▶ Task brief
The response should be the data again, identical in every line.

[Stored data]
= = = =

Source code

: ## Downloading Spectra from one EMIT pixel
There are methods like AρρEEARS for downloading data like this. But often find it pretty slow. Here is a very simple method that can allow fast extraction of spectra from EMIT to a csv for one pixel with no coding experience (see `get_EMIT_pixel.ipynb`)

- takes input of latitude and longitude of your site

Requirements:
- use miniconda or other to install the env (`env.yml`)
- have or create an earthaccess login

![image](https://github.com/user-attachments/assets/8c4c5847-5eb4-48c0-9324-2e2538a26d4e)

= = = =

▶ Output for this task
Source code

: ## Downloading Spectra from one EMIT pixel
There are methods like AρρEEARS for downloading data like this. But often find it pretty slow. Here is a very simple method that can allow fast extraction of spectra from EMIT to a csv for one pixel with no coding experience (see `get_EMIT_pixel.ipynb`)

- takes input of latitude and longitude of your site

Requirements:
- use miniconda or other to install the env (`env.yml`)
- have or create an earthaccess login

![image](https://github.com/user-attachments/assets/8c4c5847-5eb4-48c0-9324-2e2538a26d4e)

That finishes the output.